### EXERCISE DETAILS
The response should contain all of the records, copied exactly, and none of the images.

──────── EXTRACTED MATERIAL ────────

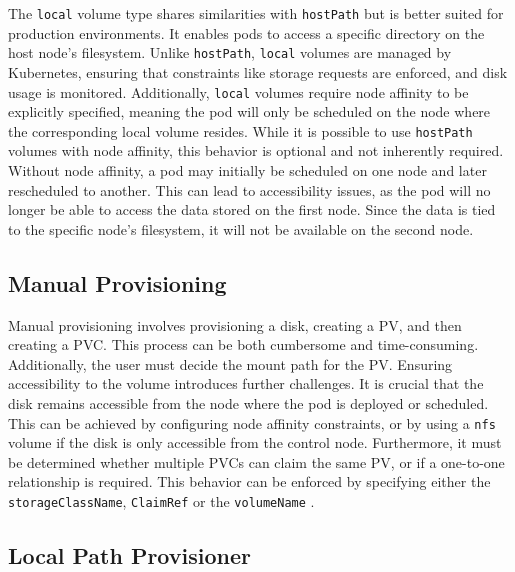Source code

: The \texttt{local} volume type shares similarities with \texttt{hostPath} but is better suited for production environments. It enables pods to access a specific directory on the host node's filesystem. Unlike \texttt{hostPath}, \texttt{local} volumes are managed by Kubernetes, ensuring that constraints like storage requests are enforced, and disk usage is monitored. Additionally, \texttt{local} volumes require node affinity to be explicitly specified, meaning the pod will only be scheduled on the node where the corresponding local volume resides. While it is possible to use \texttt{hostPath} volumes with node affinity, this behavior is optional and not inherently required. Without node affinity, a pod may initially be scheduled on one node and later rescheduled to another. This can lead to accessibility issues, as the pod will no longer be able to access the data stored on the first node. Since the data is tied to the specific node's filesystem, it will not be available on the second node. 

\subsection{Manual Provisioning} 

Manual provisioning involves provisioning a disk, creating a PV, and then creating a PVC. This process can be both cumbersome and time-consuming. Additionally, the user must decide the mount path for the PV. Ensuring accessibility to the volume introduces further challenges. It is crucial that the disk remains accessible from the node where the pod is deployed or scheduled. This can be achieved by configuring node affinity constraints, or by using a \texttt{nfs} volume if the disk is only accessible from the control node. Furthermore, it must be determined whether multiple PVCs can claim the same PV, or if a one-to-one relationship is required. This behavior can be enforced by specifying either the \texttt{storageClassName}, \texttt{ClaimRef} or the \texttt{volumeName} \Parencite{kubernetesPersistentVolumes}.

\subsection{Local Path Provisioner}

────────

### ANSWER BELOW
Source code

: The \texttt{local} volume type shares similarities with \texttt{hostPath} but is better suited for production environments. It enables pods to access a specific directory on the host node's filesystem. Unlike \texttt{hostPath}, \texttt{local} volumes are managed by Kubernetes, ensuring that constraints like storage requests are enforced, and disk usage is monitored. Additionally, \texttt{local} volumes require node affinity to be explicitly specified, meaning the pod will only be scheduled on the node where the corresponding local volume resides. While it is possible to use \texttt{hostPath} volumes with node affinity, this behavior is optional and not inherently required. Without node affinity, a pod may initially be scheduled on one node and later rescheduled to another. This can lead to accessibility issues, as the pod will no longer be able to access the data stored on the first node. Since the data is tied to the specific node's filesystem, it will not be available on the second node. 

\subsection{Manual Provisioning} 

Manual provisioning involves provisioning a disk, creating a PV, and then creating a PVC. This process can be both cumbersome and time-consuming. Additionally, the user must decide the mount path for the PV. Ensuring accessibility to the volume introduces further challenges. It is crucial that the disk remains accessible from the node where the pod is deployed or scheduled. This can be achieved by configuring node affinity constraints, or by using a \texttt{nfs} volume if the disk is only accessible from the control node. Furthermore, it must be determined whether multiple PVCs can claim the same PV, or if a one-to-one relationship is required. This behavior can be enforced by specifying either the \texttt{storageClassName}, \texttt{ClaimRef} or the \texttt{volumeName} \Parencite{kubernetesPersistentVolumes}.

\subsection{Local Path Provisioner}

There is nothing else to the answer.